Er lacht sie aus, weil er sie so sieht, wie sie tatsächlich sind:
Glitzernd, aber impotent! Kunsthistorisch fruchtbar wie das
Schweißtuch der Veronika, aber ohne die Vollmacht, Menschen auf
den Weg Gottes zu bringen, ohne die Kraft, den Glauben zu stärken.
Mohammed hat uns Christen vorgeworfen, wir würden statt Gott ein
totes Stück Holz anbeten. Und wenn wir die grauenerregende
Reliquienverehrung betrachten, müssen wir ihm Recht geben. Da ist
die Christenheit auf dem Holzweg, auch wenn die „Zeit“ den Wegweiser
spielt.
Uns evangelischen
Christen wird vorgeworfen, wir seien die Christen des
Karfreitags. Immer gehe es bei uns um das Kreuz. Aber nicht um das
Stück Holz, sondern das Symbol für Jesus Christus, der
in den Tod geht. Dieses leere Kreuz nimmt uns mit der Auferstehung die
Angst vor dem Tod. Aber wir Evangelische sind ebenso Christen des
Weihnachtsfests. Indem Gott zum Menschen wird, indem er unter Schmerzen
geboren wird, und als Mensch heranwächst und zu einem normalen
Handwerker wird – indem Gott in der Heiligen Nacht zum Menschen wird,
nimmt er uns die Angst davor, dass es ihm egal ist, was aus uns wird.

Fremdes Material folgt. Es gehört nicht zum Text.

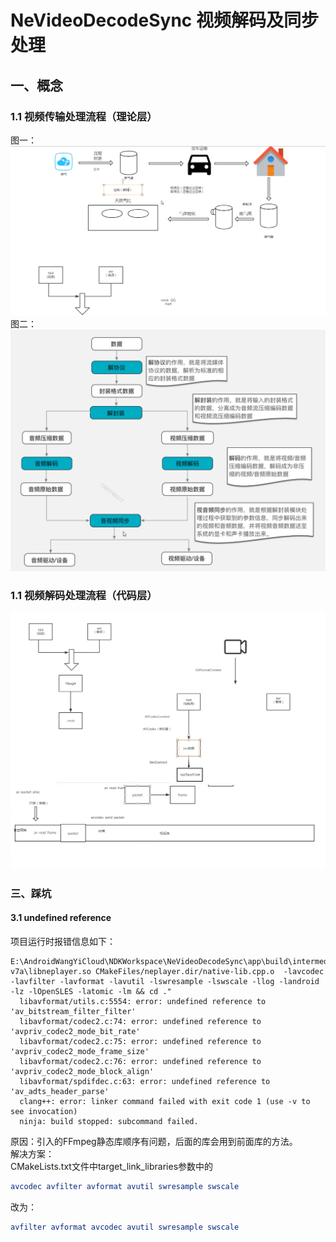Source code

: # NeVideoDecodeSync 视频解码及同步处理
## 一、概念
### 1.1 视频传输处理流程（理论层）
图一：  
![image](https://github.com/tianyalu/NeVideoDecodeSync/blob/master/show/video_transfer_process1.png)  
图二：  
![image](https://github.com/tianyalu/NeVideoDecodeSync/blob/master/show/video_transfer_process2.png)  

### 1.1 视频解码处理流程（代码层）
![image](https://github.com/tianyalu/NeVideoDecodeSync/blob/master/show/video_decode_process1.png)   
![image](https://github.com/tianyalu/NeVideoDecodeSync/blob/master/show/video_decode_process2.png)  
 
### 三、踩坑
#### 3.1 undefined reference 
项目运行时报错信息如下：  
```text
E:\AndroidWangYiCloud\NDKWorkspace\NeVideoDecodeSync\app\build\intermediates\cmake\debug\obj\armeabi-v7a\libneplayer.so CMakeFiles/neplayer.dir/native-lib.cpp.o  -lavcodec -lavfilter -lavformat -lavutil -lswresample -lswscale -llog -landroid -lz -lOpenSLES -latomic -lm && cd ."
  libavformat/utils.c:5554: error: undefined reference to 'av_bitstream_filter_filter'
  libavformat/codec2.c:74: error: undefined reference to 'avpriv_codec2_mode_bit_rate'
  libavformat/codec2.c:75: error: undefined reference to 'avpriv_codec2_mode_frame_size'
  libavformat/codec2.c:76: error: undefined reference to 'avpriv_codec2_mode_block_align'
  libavformat/spdifdec.c:63: error: undefined reference to 'av_adts_header_parse'
  clang++: error: linker command failed with exit code 1 (use -v to see invocation)
  ninja: build stopped: subcommand failed.
```
原因：引入的FFmpeg静态库顺序有问题，后面的库会用到前面库的方法。  
解决方案：  
CMakeLists.txt文件中target_link_libraries参数中的  
```cmake
avcodec avfilter avformat avutil swresample swscale
```
改为：  
```cmake
avfilter avformat avcodec avutil swresample swscale
```
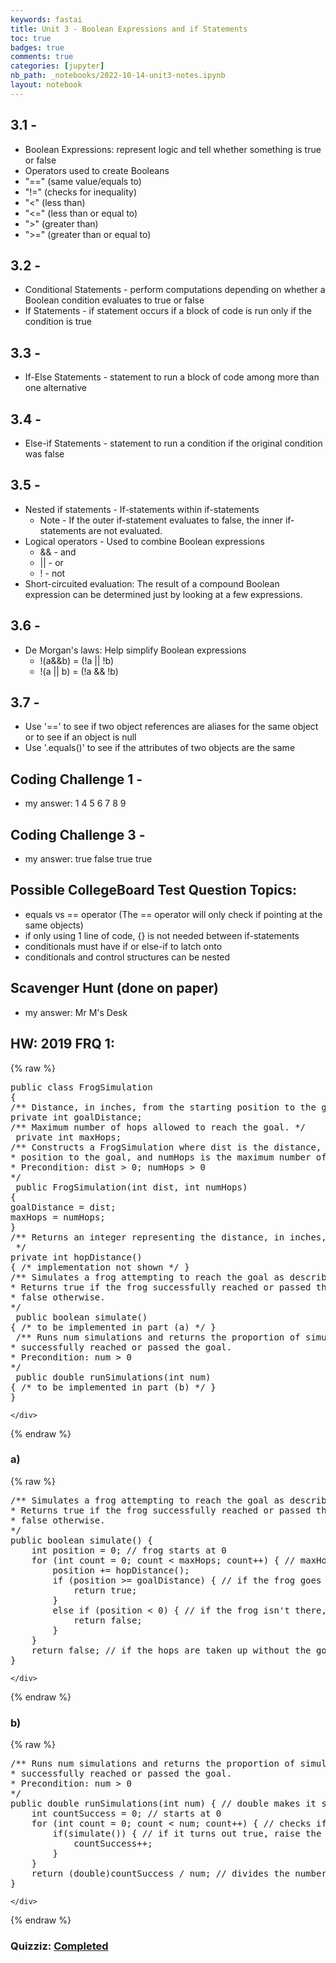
 ```yaml
---
keywords: fastai
title: Unit 3 - Boolean Expressions and if Statements
toc: true
badges: true
comments: true
categories: [jupyter]
nb_path: _notebooks/2022-10-14-unit3-notes.ipynb
layout: notebook
---
```


<!--
#################################################
### THIS FILE WAS AUTOGENERATED! DO NOT EDIT! ###
#################################################
# file to edit: _notebooks/2022-10-14-unit3-notes.ipynb
-->

<div class="container" id="notebook-container">
        
<div class="cell border-box-sizing text_cell rendered"><div class="inner_cell">
<div class="text_cell_render border-box-sizing rendered_html">
<h2 id="3.1--">3.1 -<a class="anchor-link" href="#3.1--"> </a></h2><ul>
<li>Boolean Expressions: represent logic and tell whether something is true or false</li>
<li>Operators used to create Booleans</li>
<li>"==" (same value/equals to)</li>
<li>"!=" (checks for inequality)</li>
<li>"&lt;" (less than)</li>
<li>"&lt;=" (less than or equal to)</li>
<li>"&gt;" (greater than)</li>
<li>"&gt;=" (greater than or equal to)</li>
</ul>
<h2 id="3.2--">3.2 -<a class="anchor-link" href="#3.2--"> </a></h2><ul>
<li>Conditional Statements - perform computations depending on whether a Boolean condition evaluates to true or false</li>
<li>If Statements - if statement occurs if a block of code is run only if the condition is true</li>
</ul>
<h2 id="3.3--">3.3 -<a class="anchor-link" href="#3.3--"> </a></h2><ul>
<li>If-Else Statements - statement to run a block of code among more than one alternative</li>
</ul>
<h2 id="3.4--">3.4 -<a class="anchor-link" href="#3.4--"> </a></h2><ul>
<li>Else-if Statements - statement to run a condition if the original condition was false</li>
</ul>
<h2 id="3.5--">3.5 -<a class="anchor-link" href="#3.5--"> </a></h2><ul>
<li>Nested if statements - If-statements within if-statements<ul>
<li>Note - If the outer if-statement evaluates to false, the inner if-statements are not evaluated.</li>
</ul>
</li>
<li>Logical operators - Used to combine Boolean expressions<ul>
<li>&amp;&amp; - and</li>
<li>|| - or</li>
<li>! - not </li>
</ul>
</li>
<li>Short-circuited evaluation: The result of a compound Boolean expression can be determined just by looking at a few expressions. </li>
</ul>
<h2 id="3.6--">3.6 -<a class="anchor-link" href="#3.6--"> </a></h2><ul>
<li>De Morgan's laws: Help simplify Boolean expressions<ul>
<li>!(a&amp;&amp;b) = (!a || !b)</li>
<li>!(a || b) = (!a &amp;&amp; !b)</li>
</ul>
</li>
</ul>
<h2 id="3.7--">3.7 -<a class="anchor-link" href="#3.7--"> </a></h2><ul>
<li>Use '==' to see if two object references are aliases for the same object or to see if an object is null</li>
<li>Use '.equals()' to see if the attributes of two objects are the same</li>
</ul>

</div>
</div>
</div>
<div class="cell border-box-sizing text_cell rendered"><div class="inner_cell">
<div class="text_cell_render border-box-sizing rendered_html">
<h2 id="Coding-Challenge-1--">Coding Challenge 1 -<a class="anchor-link" href="#Coding-Challenge-1--"> </a></h2><ul>
<li>my answer:
1
4
5
6
7
8
9</li>
</ul>
<h2 id="Coding-Challenge-3--">Coding Challenge 3 -<a class="anchor-link" href="#Coding-Challenge-3--"> </a></h2><ul>
<li>my answer: 
true
false
true
true</li>
</ul>
<h2 id="Possible-CollegeBoard-Test-Question-Topics:">Possible CollegeBoard Test Question Topics:<a class="anchor-link" href="#Possible-CollegeBoard-Test-Question-Topics:"> </a></h2><ul>
<li>equals vs == operator (The == operator will only check if pointing at the same objects)</li>
<li>if only using 1 line of code, {} is not needed between if-statements</li>
<li>conditionals must have if or else-if to latch onto</li>
<li>conditionals and control structures can be nested</li>
</ul>
<h2 id="Scavenger-Hunt-(done-on-paper)">Scavenger Hunt (done on paper)<a class="anchor-link" href="#Scavenger-Hunt-(done-on-paper)"> </a></h2><ul>
<li>my answer: Mr M's Desk</li>
</ul>

</div>
</div>
</div>
<div class="cell border-box-sizing text_cell rendered"><div class="inner_cell">
<div class="text_cell_render border-box-sizing rendered_html">
<h2 id="HW:-2019-FRQ-1:">HW: 2019 FRQ 1:<a class="anchor-link" href="#HW:-2019-FRQ-1:"> </a></h2>
</div>
</div>
</div>
    {% raw %}
    
<div class="cell border-box-sizing code_cell rendered">
<div class="input">

<div class="inner_cell">
    <div class="input_area">
<div class=" highlight hl-java"><pre><span></span><span class="kd">public</span> <span class="kd">class</span> <span class="nc">FrogSimulation</span>
<span class="p">{</span>
<span class="cm">/** Distance, in inches, from the starting position to the goal. */</span>
<span class="kd">private</span> <span class="kt">int</span> <span class="n">goalDistance</span><span class="p">;</span>
<span class="cm">/** Maximum number of hops allowed to reach the goal. */</span>
 <span class="kd">private</span> <span class="kt">int</span> <span class="n">maxHops</span><span class="p">;</span>
<span class="cm">/** Constructs a FrogSimulation where dist is the distance, in inches, from the starting</span>
<span class="cm">* position to the goal, and numHops is the maximum number of hops allowed to reach the goal.</span>
<span class="cm">* Precondition: dist &gt; 0; numHops &gt; 0</span>
<span class="cm">*/</span>
 <span class="kd">public</span> <span class="nf">FrogSimulation</span><span class="p">(</span><span class="kt">int</span> <span class="n">dist</span><span class="p">,</span> <span class="kt">int</span> <span class="n">numHops</span><span class="p">)</span>
<span class="p">{</span>
<span class="n">goalDistance</span> <span class="o">=</span> <span class="n">dist</span><span class="p">;</span>
<span class="n">maxHops</span> <span class="o">=</span> <span class="n">numHops</span><span class="p">;</span>
<span class="p">}</span>
<span class="cm">/** Returns an integer representing the distance, in inches, to be moved when the frog hops.</span>
<span class="cm"> */</span>
<span class="kd">private</span> <span class="kt">int</span> <span class="nf">hopDistance</span><span class="p">()</span>
<span class="p">{</span> <span class="cm">/* implementation not shown */</span> <span class="p">}</span>
<span class="cm">/** Simulates a frog attempting to reach the goal as described in part (a).</span>
<span class="cm">* Returns true if the frog successfully reached or passed the goal during the simulation;</span>
<span class="cm">* false otherwise.</span>
<span class="cm">*/</span>
 <span class="kd">public</span> <span class="kt">boolean</span> <span class="nf">simulate</span><span class="p">()</span>
<span class="p">{</span> <span class="cm">/* to be implemented in part (a) */</span> <span class="p">}</span>
 <span class="cm">/** Runs num simulations and returns the proportion of simulations in which the frog</span>
<span class="cm">* successfully reached or passed the goal.</span>
<span class="cm">* Precondition: num &gt; 0</span>
<span class="cm">*/</span>
 <span class="kd">public</span> <span class="kt">double</span> <span class="nf">runSimulations</span><span class="p">(</span><span class="kt">int</span> <span class="n">num</span><span class="p">)</span>
<span class="p">{</span> <span class="cm">/* to be implemented in part (b) */</span> <span class="p">}</span>
<span class="p">}</span>
</pre></div>

    </div>
</div>
</div>

</div>
    {% endraw %}

<div class="cell border-box-sizing text_cell rendered"><div class="inner_cell">
<div class="text_cell_render border-box-sizing rendered_html">
<h3 id="a)">a)<a class="anchor-link" href="#a)"> </a></h3>
</div>
</div>
</div>
    {% raw %}
    
<div class="cell border-box-sizing code_cell rendered">
<div class="input">

<div class="inner_cell">
    <div class="input_area">
<div class=" highlight hl-java"><pre><span></span><span class="cm">/** Simulates a frog attempting to reach the goal as described in part (a).</span>
<span class="cm">* Returns true if the frog successfully reached or passed the goal during the simulation;</span>
<span class="cm">* false otherwise.</span>
<span class="cm">*/</span>
<span class="kd">public</span> <span class="kt">boolean</span> <span class="nf">simulate</span><span class="p">()</span> <span class="p">{</span>
    <span class="kt">int</span> <span class="n">position</span> <span class="o">=</span> <span class="mi">0</span><span class="p">;</span> <span class="c1">// frog starts at 0</span>
    <span class="k">for</span> <span class="p">(</span><span class="kt">int</span> <span class="n">count</span> <span class="o">=</span> <span class="mi">0</span><span class="p">;</span> <span class="n">count</span> <span class="o">&lt;</span> <span class="n">maxHops</span><span class="p">;</span> <span class="n">count</span><span class="o">++</span><span class="p">)</span> <span class="p">{</span> <span class="c1">// maxHops is the max the frog can hop, and after each hop the count goes up by one, the loop repeating until count = maxHops</span>
        <span class="n">position</span> <span class="o">+=</span> <span class="n">hopDistance</span><span class="p">();</span>
        <span class="k">if</span> <span class="p">(</span><span class="n">position</span> <span class="o">&gt;=</span> <span class="n">goalDistance</span><span class="p">)</span> <span class="p">{</span> <span class="c1">// if the frog goes farther than needed, return true</span>
            <span class="k">return</span> <span class="kc">true</span><span class="p">;</span>
        <span class="p">}</span>
        <span class="k">else</span> <span class="k">if</span> <span class="p">(</span><span class="n">position</span> <span class="o">&lt;</span> <span class="mi">0</span><span class="p">)</span> <span class="p">{</span> <span class="c1">// if the frog isn&#39;t there, return false and keep going</span>
            <span class="k">return</span> <span class="kc">false</span><span class="p">;</span>
        <span class="p">}</span>
    <span class="p">}</span>
    <span class="k">return</span> <span class="kc">false</span><span class="p">;</span> <span class="c1">// if the hops are taken up without the goal being met, it returns false</span>
<span class="p">}</span>
</pre></div>

    </div>
</div>
</div>

</div>
    {% endraw %}

<div class="cell border-box-sizing text_cell rendered"><div class="inner_cell">
<div class="text_cell_render border-box-sizing rendered_html">
<h3 id="b)">b)<a class="anchor-link" href="#b)"> </a></h3>
</div>
</div>
</div>
    {% raw %}
    
<div class="cell border-box-sizing code_cell rendered">
<div class="input">

<div class="inner_cell">
    <div class="input_area">
<div class=" highlight hl-java"><pre><span></span><span class="cm">/** Runs num simulations and returns the proportion of simulations in which the frog</span>
<span class="cm">* successfully reached or passed the goal.</span>
<span class="cm">* Precondition: num &gt; 0</span>
<span class="cm">*/</span>
<span class="kd">public</span> <span class="kt">double</span> <span class="nf">runSimulations</span><span class="p">(</span><span class="kt">int</span> <span class="n">num</span><span class="p">)</span> <span class="p">{</span> <span class="c1">// double makes it so the value can be a decimal</span>
    <span class="kt">int</span> <span class="n">countSuccess</span> <span class="o">=</span> <span class="mi">0</span><span class="p">;</span> <span class="c1">// starts at 0</span>
    <span class="k">for</span> <span class="p">(</span><span class="kt">int</span> <span class="n">count</span> <span class="o">=</span> <span class="mi">0</span><span class="p">;</span> <span class="n">count</span> <span class="o">&lt;</span> <span class="n">num</span><span class="p">;</span> <span class="n">count</span><span class="o">++</span><span class="p">)</span> <span class="p">{</span> <span class="c1">// checks if the simulation was successful for each time it was run</span>
        <span class="k">if</span><span class="p">(</span><span class="n">simulate</span><span class="p">())</span> <span class="p">{</span> <span class="c1">// if it turns out true, raise the count of the number of successful runs</span>
            <span class="n">countSuccess</span><span class="o">++</span><span class="p">;</span>
        <span class="p">}</span>
    <span class="p">}</span>
    <span class="k">return</span> <span class="p">(</span><span class="kt">double</span><span class="p">)</span><span class="n">countSuccess</span> <span class="o">/</span> <span class="n">num</span><span class="p">;</span> <span class="c1">// divides the number of successes to the overall amount of simulations to find the final result</span>
<span class="p">}</span>
</pre></div>

    </div>
</div>
</div>

</div>
    {% endraw %}

<div class="cell border-box-sizing text_cell rendered"><div class="inner_cell">
<div class="text_cell_render border-box-sizing rendered_html">
<h3 id="Quizziz:-Completed">Quizziz: <a href="https://quizizz.com/join/game/U2FsdGVkX19hjiFXyi2yLZ29FRX3bKbTnKiNima98%252FumvV%252BqZCH3AOERI%252FWCXCFna42cQfBynJrAIft3r5Flsw%253D%253D?gameType=async&amp;page=nps&amp;page=summary">Completed</a><a class="anchor-link" href="#Quizziz:-Completed"> </a></h3>
</div>
</div>
</div>
</div>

In der Liebe Gottes, die aus dem Chor der Engel vom Himmel herab
ertönt, in dem Stroh der Krippe, das sich Gott bettet, in der
ganzen absurden Umkehrung aller irdischen Werte steckt es schon drin:
Dass diese götzenverliebte, machtbesessene und neidische Welt
lächerlich ist.
Wen Gott versöhnt, den lässt er über diese Welt der
menschgemachten Götzen lachen. Wenn wir da mitlachen können,
ist es für uns ein fröhliches Weihnachtfest.
Gott, nimm uns die Angst, versöhne uns mit DEINEM Wunsch, dass wir
leben sollen, denn dein Friede, welcher höher ist denn alle
Vernunft, bewahre unsre Herzen und Sinne in Christo, Jesu, Amen.